As described in this post, How to Import Data in .bson File, I have a .bson file that I would like to somehow load into Stata.
The best case scenario would be to create a .csv file, but converting it to a .json file would also be great. Then I think I can use insheetjson
in Stata.
I am familiar with python and found this post, MongoDB: BSON to JSON. The answer says that one can use the simplejson
package and this code to convert bson to json:
result = db.mycol.find({ ....})
json = simplejson.dumps(result)
How can I get this to work? I don't exactly know how to load the bson file into python (which I think is what the db
object is). I also don't know what should go in the parentheses ({ ....})

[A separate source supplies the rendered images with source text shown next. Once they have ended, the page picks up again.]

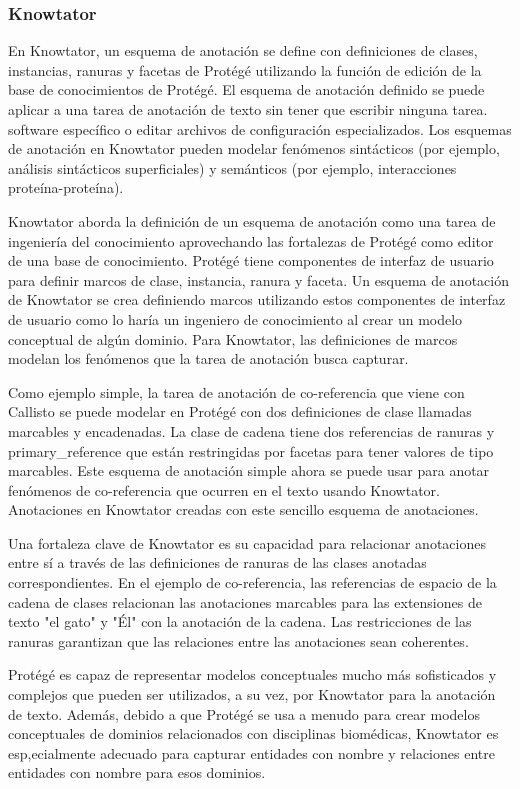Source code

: \subsubsection*{Knowtator}

En Knowtator, un esquema de anotación se define con definiciones de clases, instancias, ranuras y facetas de Protégé utilizando la función de edición de la base de conocimientos de Protégé. El esquema de anotación definido se puede aplicar a una tarea de anotación de texto sin tener que escribir ninguna tarea.
software específico o editar archivos de configuración especializados. Los esquemas de anotación en Knowtator pueden modelar fenómenos sintácticos (por ejemplo, análisis sintácticos superficiales) y semánticos (por ejemplo, interacciones proteína-proteína).

Knowtator aborda la definición de un esquema de anotación como una tarea de ingeniería del conocimiento aprovechando las fortalezas de Protégé como editor de una base de conocimiento. Protégé tiene componentes de interfaz de usuario para definir marcos de clase, instancia, ranura y faceta.
Un esquema de anotación de Knowtator se crea definiendo marcos utilizando estos componentes de interfaz de usuario como lo haría un ingeniero de conocimiento al crear un modelo conceptual de algún dominio. Para Knowtator, las definiciones de marcos modelan los fenómenos que la tarea de anotación busca capturar.

Como ejemplo simple, la tarea de anotación de co-referencia que viene con Callisto se puede modelar en Protégé con dos definiciones de clase llamadas marcables y encadenadas. La clase de cadena tiene dos referencias de ranuras y primary\_reference que están restringidas por facetas para tener valores de tipo marcables. Este esquema de anotación simple ahora se puede usar para anotar fenómenos de co-referencia que ocurren en el texto usando Knowtator. Anotaciones en Knowtator creadas con este sencillo esquema de anotaciones.

Una fortaleza clave de Knowtator es su capacidad para relacionar anotaciones entre sí a través de las definiciones de ranuras de las clases anotadas correspondientes. En el ejemplo de co-referencia, las referencias de espacio de la cadena de clases relacionan las anotaciones marcables para las extensiones de texto "el gato" y "Él" con la anotación de la cadena. Las restricciones de las ranuras garantizan que las relaciones entre las anotaciones sean coherentes.

Protégé es capaz de representar modelos conceptuales mucho más sofisticados y complejos que pueden ser utilizados, a su vez, por Knowtator para la anotación de texto. Además, debido a que Protégé se usa a menudo para crear modelos conceptuales de dominios relacionados con disciplinas biomédicas, Knowtator es esp,ecialmente adecuado para capturar entidades con nombre y relaciones entre entidades con nombre para esos dominios.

. Any suggestions? Again, another simple method to get the .bson data into a .csv or .json would also be welcome.
***Update
Taking the comment into advisement, I have done the following:
with open("filepath/games.bson", "r") as myfile:
data = myfile.read()
#note that we need to change to unicode because of errors with some characters
data2 = unicode(data, errors='ignore')
with open('filepath/games.json', 'w') as data_file:
json.dump(data2, data_file)
But in both data
and data2
, I get a result that looks like:
\x00\x02fg_pct\x00\x05\x00\x00\x00.273\x00\x10fga\x00\x0b\x00\x00\x00\x10ft\x00\x01\x00\x00\x00\x02ft_pct\x00\x05\x00\x00\x00.500\x00\x10fta\x00\x02\x00\x00\x00\x02mp\x00\x06\x00\x00\x0021:00\x00\x10orb\x00\x01\x00\x00\x00\x10pf\x00\x02\x00\x00\x00\x02player\x00\x0b\x00\x00\x00Juan Dixon\x00\x10plus_minus\x00\xee\xff\xff\xff\x10pts\x00\x08\x00\x00\x00\x10stl\x00\x01\x00\x00\x00\x10tov\x00\x01\x00\x00\x00\x10trb\x00\x02\x00\x00\x00\x00\x037\x00\xf7\x00\x00\x00\x10ast\x00\x02\x00\x00\x00\x10blk\x00\x00\x00\x00\x00\x10drb\x00\x02\x00\x00\x00\x10fg\x00\x00\x00\x00\x00\x10fg3\x00\x00\x00\x00\x00\x02fg3_pct\x00\x05\x00\x00\x00.000\x00\x10fg3a\x00\x03\x00\x00\x00\x02fg_pct\x00\x05\x00\x00\x00.000\x00\x10fga\x00\x05\x00\x00\x00\x10ft\x00\x02\x00\x00\x00\x02ft_pct\x00\x05\x00\x00\x00.500\x00\x10fta\x00\x04\x00\x00\x00\x02mp\x00\x06\x00\x00\x0020:00\x00\x10orb\x00\x00\x00\x00\x00\x10pf\x00\x02\x00\x00\x00\x02player
This doesn't seem to be what I want. If it is, I am not sure how to open it in Stata or another program.